What to work on: How many lines in the records below contain "Conclusion"? Reply with the number only.

[Saved entries]

####################

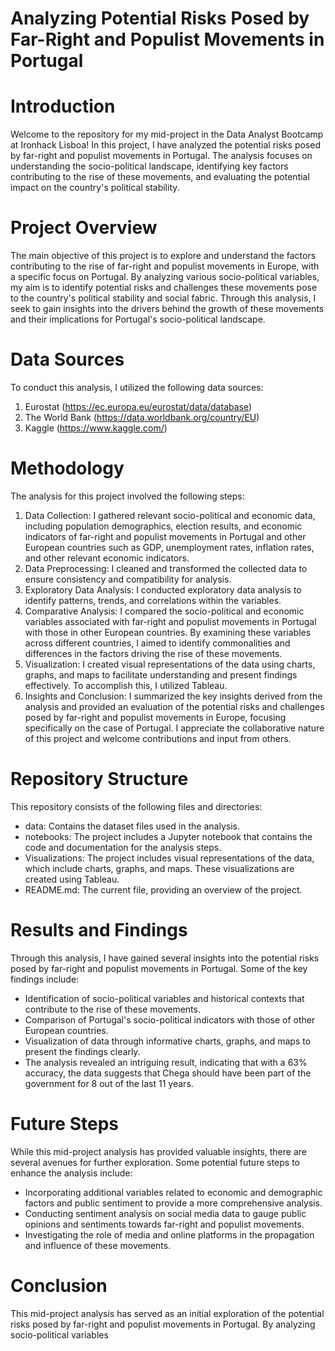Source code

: # Analyzing Potential Risks Posed by Far-Right and Populist Movements in Portugal

# Introduction
Welcome to the repository for my mid-project in the Data Analyst Bootcamp at Ironhack Lisboa! In this project, I have analyzed the potential risks posed by far-right and populist movements in Portugal. The analysis focuses on understanding the socio-political landscape, identifying key factors contributing to the rise of these movements, and evaluating the potential impact on the country's political stability.

# Project Overview
The main objective of this project is to explore and understand the factors contributing to the rise of far-right and populist movements in Europe, with a specific focus on Portugal. By analyzing various socio-political variables, my aim is to identify potential risks and challenges these movements pose to the country's political stability and social fabric. Through this analysis, I seek to gain insights into the drivers behind the growth of these movements and their implications for Portugal's socio-political landscape.

# Data Sources
To conduct this analysis, I utilized the following data sources:

1. Eurostat (https://ec.europa.eu/eurostat/data/database)
2. The World Bank (https://data.worldbank.org/country/EU)
3. Kaggle (https://www.kaggle.com/)

# Methodology
The analysis for this project involved the following steps:

1. Data Collection: I gathered relevant socio-political and economic data, including population demographics, election results, and economic indicators of far-right and populist movements in Portugal and other European countries such as GDP, unemployment rates, inflation rates, and other relevant economic indicators. 
2. Data Preprocessing: I cleaned and transformed the collected data to ensure consistency and compatibility for analysis.
3. Exploratory Data Analysis: I conducted exploratory data analysis to identify patterns, trends, and correlations within the variables.
4. Comparative Analysis: I compared the socio-political and economic variables associated with far-right and populist movements in Portugal with those in other European countries. By examining these variables across different countries, I aimed to identify commonalities and differences in the factors driving the rise of these movements.
5. Visualization: I created visual representations of the data using charts, graphs, and maps to facilitate understanding and present findings effectively. To accomplish this, I utilized Tableau.
6. Insights and Conclusion: I summarized the key insights derived from the analysis and provided an evaluation of the potential risks and challenges posed by far-right and populist movements in Europe, focusing specifically on the case of Portugal.
I appreciate the collaborative nature of this project and welcome contributions and input from others. 

# Repository Structure
This repository consists of the following files and directories:

- data: Contains the dataset files used in the analysis.
- notebooks: The project includes a Jupyter notebook that contains the code and documentation for the analysis steps.
- Visualizations: The project includes visual representations of the data, which include charts, graphs, and maps. These visualizations are created using Tableau.
- README.md: The current file, providing an overview of the project.

# Results and Findings
Through this analysis, I have gained several insights into the potential risks posed by far-right and populist movements in Portugal. Some of the key findings include:

- Identification of socio-political variables and historical contexts that contribute to the rise of these movements.
- Comparison of Portugal's socio-political indicators with those of other European countries.
- Visualization of data through informative charts, graphs, and maps to present the findings clearly.
- The analysis revealed an intriguing result, indicating that with a 63% accuracy, the data suggests that Chega should have been part of the government for 8 out of the last 11 years. 

# Future Steps
While this mid-project analysis has provided valuable insights, there are several avenues for further exploration. Some potential future steps to enhance the analysis include:

- Incorporating additional variables related to economic and demographic factors and public sentiment to provide a more comprehensive analysis.
- Conducting sentiment analysis on social media data to gauge public opinions and sentiments towards far-right and populist movements.
- Investigating the role of media and online platforms in the propagation and influence of these movements.

# Conclusion
This mid-project analysis has served as an initial exploration of the potential risks posed by far-right and populist movements in Portugal. By analyzing socio-political variables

####################

Expected answer: 2